Chinese regulators are tipped to provide clarity within six months on a mooted 10% withholding tax to be applied retrospectively for capital gains made by QFII investors trading A-shares.

Speculation over the tax has been circulating since 2008, when a corporate income tax law came into force. In particular, foreign investors are concerned about how far back such a tax would be applied since it would hit performance of funds that had not fully provisioned for such a liability.

Jane Xue, a partner at PWC China, raised the issue at the Hong Kong Investment Funds Association’s annual conference this week. She described the topic as technically complicated in terms of how the rule would be applied and what impact it might have.

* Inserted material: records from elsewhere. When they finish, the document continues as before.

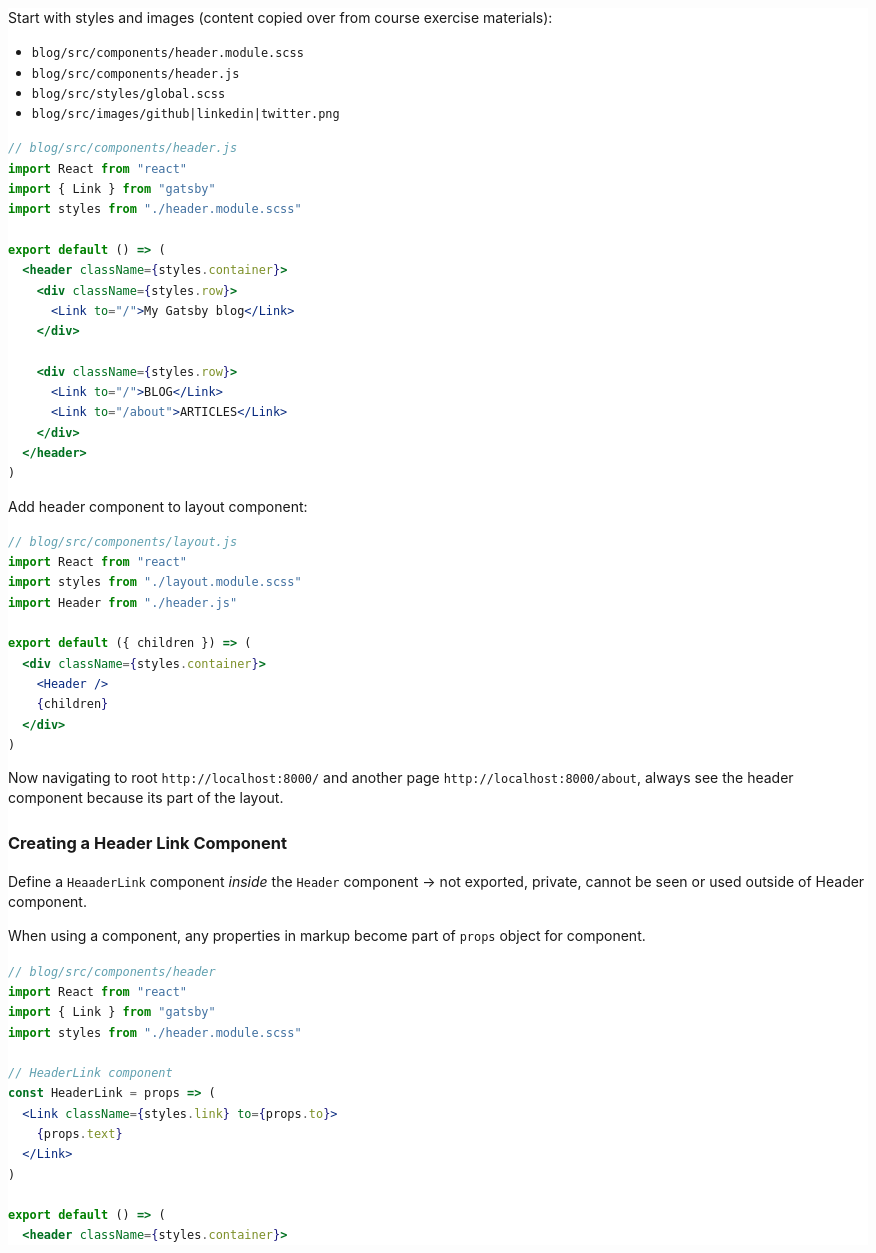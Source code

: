 Start with styles and images (content copied over from course exercise materials):

- `blog/src/components/header.module.scss`
- `blog/src/components/header.js`
- `blog/src/styles/global.scss`
- `blog/src/images/github|linkedin|twitter.png`

```jsx
// blog/src/components/header.js
import React from "react"
import { Link } from "gatsby"
import styles from "./header.module.scss"

export default () => (
  <header className={styles.container}>
    <div className={styles.row}>
      <Link to="/">My Gatsby blog</Link>
    </div>

    <div className={styles.row}>
      <Link to="/">BLOG</Link>
      <Link to="/about">ARTICLES</Link>
    </div>
  </header>
)
```

Add header component to layout component:

```jsx
// blog/src/components/layout.js
import React from "react"
import styles from "./layout.module.scss"
import Header from "./header.js"

export default ({ children }) => (
  <div className={styles.container}>
    <Header />
    {children}
  </div>
)
```

Now navigating to root `http://localhost:8000/` and another page `http://localhost:8000/about`, always see the header component because its part of the layout.

### Creating a Header Link Component

Define a `HeaaderLink` component *inside* the `Header` component -> not exported, private, cannot be seen or used outside of Header component.

When using a component, any properties in markup become part of `props` object for component.

```jsx
// blog/src/components/header
import React from "react"
import { Link } from "gatsby"
import styles from "./header.module.scss"

// HeaderLink component
const HeaderLink = props => (
  <Link className={styles.link} to={props.to}>
    {props.text}
  </Link>
)

export default () => (
  <header className={styles.container}>
```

But she added: “Through coordination between the CSRC [China Securities Regulatory Commission] and other government authorities we expect a more transparent and efficient environment to be created for attracting long-term foreign investors.”

Sources say the CSRC is working with the finance ministry, State Administration of Foreign Exchange (Safe) and the State Administration of Taxation to finalise details of implementation.

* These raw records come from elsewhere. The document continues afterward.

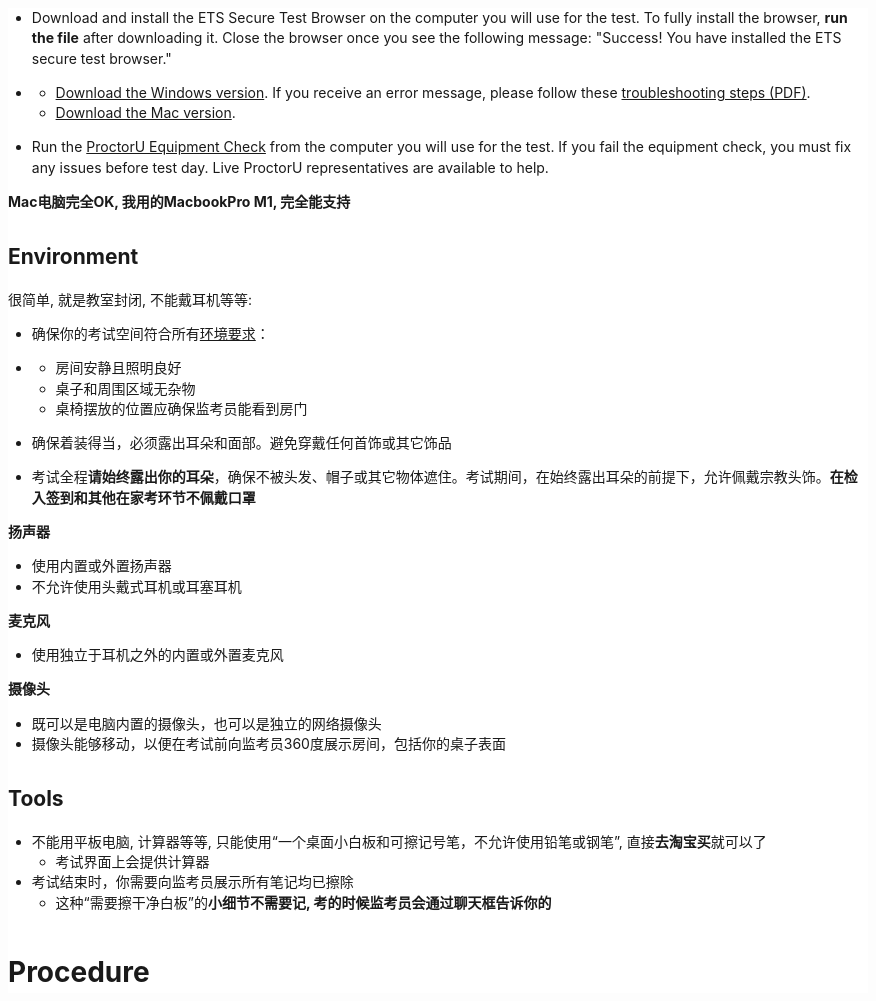 - Download and install the ETS Secure Test Browser on the computer you will use for the test. To fully install the browser, **run the file** after downloading it. Close the browser once you see the following message: "Success! You have installed the ETS secure test browser."

- - [Download the Windows version](https://ibtprod-rp.ets.org/SoftwareDistribution/rp/UnifyRPInstaller/0.1/UnifyRPInstaller_PROD.exe). If you receive an error message, please follow these [troubleshooting steps (PDF)](https://www.ets.org/content/dam/ets-org/pdfs/gre/ets-test-browser-installation-troubleshooting.pdf).
  - [Download the Mac version](https://ibtprod-rp.ets.org/SoftwareDistribution/rp/PROD/mac/ETS-RP-PROD.dmg?_gl=1*mmzaz7*_ga*MTEzMjIxOTI0Ny4xNjY1NTAzMjA0*_ga_LSPK6N3LCN*MTY2NTU1MjE1NS4zLjEuMTY2NTU1MzQ2OS4wLjAuMA..&_ga=2.99135898.565488951.1665503204-1132219247.1665503204).

- Run the [ProctorU Equipment Check](https://go.proctoru.com/testitout) from the computer you will use for the test. If you fail the equipment check, you must fix any issues before test day. Live ProctorU representatives are available to help.



**Mac电脑完全OK, 我用的MacbookPro M1, 完全能支持**



## Environment

很简单, 就是教室封闭, 不能戴耳机等等:

- 确保你的考试空间符合所有[环境要求](https://takethegre.cn/gre-at-home/equipment/)：

- - 房间安静且照明良好
  - 桌子和周围区域无杂物
  - 桌椅摆放的位置应确保监考员能看到房门

- 确保着装得当，必须露出耳朵和面部。避免穿戴任何首饰或其它饰品

- 考试全程**请始终露出你的耳朵**，确保不被头发、帽子或其它物体遮住。考试期间，在始终露出耳朵的前提下，允许佩戴宗教头饰。**在检入签到和其他在家考环节不佩戴口罩**

**扬声器**

- 使用内置或外置扬声器
- 不允许使用头戴式耳机或耳塞耳机

**麦克风**

- 使用独立于耳机之外的内置或外置麦克风

**摄像头**

- 既可以是电脑内置的摄像头，也可以是独立的网络摄像头
- 摄像头能够移动，以便在考试前向监考员360度展示房间，包括你的桌子表面



## Tools

* 不能用平板电脑, 计算器等等, 只能使用“一个桌面小白板和可擦记号笔，不允许使用铅笔或钢笔”, 直接**去淘宝买**就可以了
  * 考试界面上会提供计算器
* 考试结束时，你需要向监考员展示所有笔记均已擦除
  * 这种“需要擦干净白板”的**小细节不需要记, 考的时候监考员会通过聊天框告诉你的**

# Procedure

Certainly, service providers, including foreign custodians servicing qualified foreign institutional investors (QFIIs), have expressed hope that the final details will not wreak administrative havoc either on them or their clients so as to deter QFII hopefuls.

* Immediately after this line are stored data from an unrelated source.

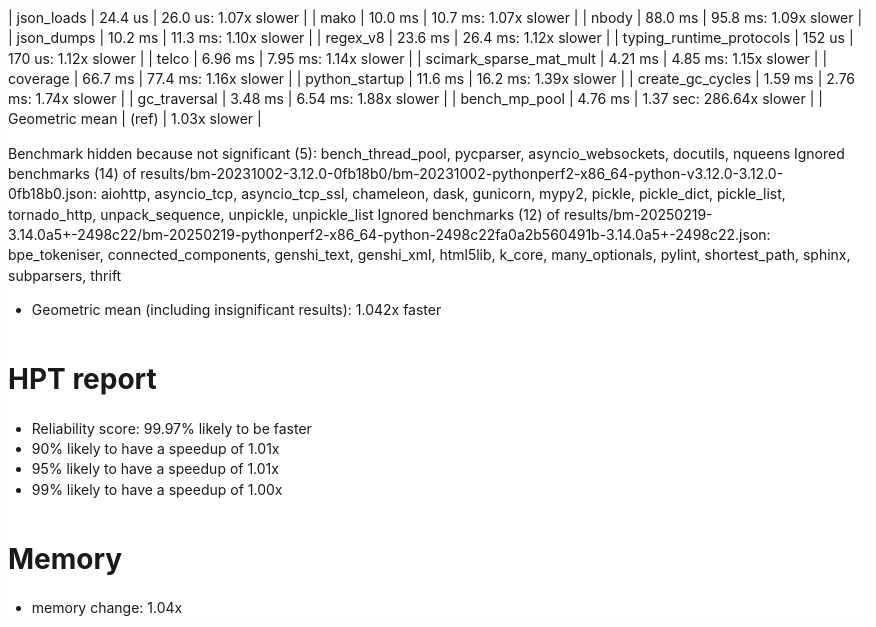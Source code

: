 | json_loads                 | 24.4 us                                                      | 26.0 us: 1.07x slower                                                        |
| mako                       | 10.0 ms                                                      | 10.7 ms: 1.07x slower                                                        |
| nbody                      | 88.0 ms                                                      | 95.8 ms: 1.09x slower                                                        |
| json_dumps                 | 10.2 ms                                                      | 11.3 ms: 1.10x slower                                                        |
| regex_v8                   | 23.6 ms                                                      | 26.4 ms: 1.12x slower                                                        |
| typing_runtime_protocols   | 152 us                                                       | 170 us: 1.12x slower                                                         |
| telco                      | 6.96 ms                                                      | 7.95 ms: 1.14x slower                                                        |
| scimark_sparse_mat_mult    | 4.21 ms                                                      | 4.85 ms: 1.15x slower                                                        |
| coverage                   | 66.7 ms                                                      | 77.4 ms: 1.16x slower                                                        |
| python_startup             | 11.6 ms                                                      | 16.2 ms: 1.39x slower                                                        |
| create_gc_cycles           | 1.59 ms                                                      | 2.76 ms: 1.74x slower                                                        |
| gc_traversal               | 3.48 ms                                                      | 6.54 ms: 1.88x slower                                                        |
| bench_mp_pool              | 4.76 ms                                                      | 1.37 sec: 286.64x slower                                                     |
| Geometric mean             | (ref)                                                        | 1.03x slower                                                                 |

Benchmark hidden because not significant (5): bench_thread_pool, pycparser, asyncio_websockets, docutils, nqueens
Ignored benchmarks (14) of results/bm-20231002-3.12.0-0fb18b0/bm-20231002-pythonperf2-x86_64-python-v3.12.0-3.12.0-0fb18b0.json: aiohttp, asyncio_tcp, asyncio_tcp_ssl, chameleon, dask, gunicorn, mypy2, pickle, pickle_dict, pickle_list, tornado_http, unpack_sequence, unpickle, unpickle_list
Ignored benchmarks (12) of results/bm-20250219-3.14.0a5+-2498c22/bm-20250219-pythonperf2-x86_64-python-2498c22fa0a2b560491b-3.14.0a5+-2498c22.json: bpe_tokeniser, connected_components, genshi_text, genshi_xml, html5lib, k_core, many_optionals, pylint, shortest_path, sphinx, subparsers, thrift

- Geometric mean (including insignificant results): 1.042x faster

# HPT report

- Reliability score: 99.97% likely to be faster
- 90% likely to have a speedup of 1.01x
- 95% likely to have a speedup of 1.01x
- 99% likely to have a speedup of 1.00x

# Memory
- memory change: 1.04x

A group of foreign custodians operating in China, foreign dealers and institutional investors have been in close discussion with CSRC over the past year in an effort to determine how the retrospective capital gains tax would be calculated.

While industry views on the likely impact of such a regulatory move are mixed, in general fund managers are optimistic that the CSRC under proactive chairman Guo Shuqing will introduce a user-friendly, light-touch approach.

One industry source based in Beijing, who says he has been involved in discussions with the CSRC, reveals he expects the 10% tax to be applied retroactively back to 2008.

John Gu, a tax partner for KPMG in Beijing, points out that a number of QFIIs have not made provisions for such a tax liability, given that in China there is no rule that specifically deals with income tax for QFIIs.

He suggests that foreign investor attitudes towards their potential tax liability tend to fall into two camps.

Some take comfort from a circular issued in the mid-1990s exempting them from paying dividend withholding tax on H-shares, red-chips and B-shares. They take the view that the same waiver will apply to foreign investors trading RMB-denominated A-shares via the QFII programme, which was started in 2002 well after the circular came into effect.

However, Gu states: “With the new corporate income tax coming into play in 2008 – which effectively took away previous tax incentives to foreign enterprises – all the legal benefits under that circular were also cancelled.”

The other camp have adopted a more prudent approach and have already started to provision for potential tax liability dating back to 2008.

Gu confirms that QFII managers which have not made sufficient provisions will see fund performance hit, which in turn will impact their end-investors.

“The unit price of some of the investment funds trading the A-share market could be affected because if the tax provision is not enough to cover the historical liability incurred by the new tax rules, it would open up the fund to the risk of having to settle such historical tax liability out of the existing assets of the fund,” he notes.

Some leading ETF managers, including BlackRock’s iShares business, say they have not provisioned for such a withholding tax on their synthetic ETFs that track China A-shares.

Sovereign wealth funds with QFII quotas, including Singapore’s GIC and Norway’s Norges Bank, would presumably also be affected, since there is no law in China providing immunity from capital gains tax to government-owned entities, Gu notes.

This issue comes as Chinese regulators have quickened the approvals process for QFII licences and quotas, reducing it to an average of six months, from 18-24 previously. A record $8.3 billion in quotas has been approved by the State Administration of Foreign Exchange (Safe) in the first nine months this year, with a record 53 new licenses approved by CSRC over the period.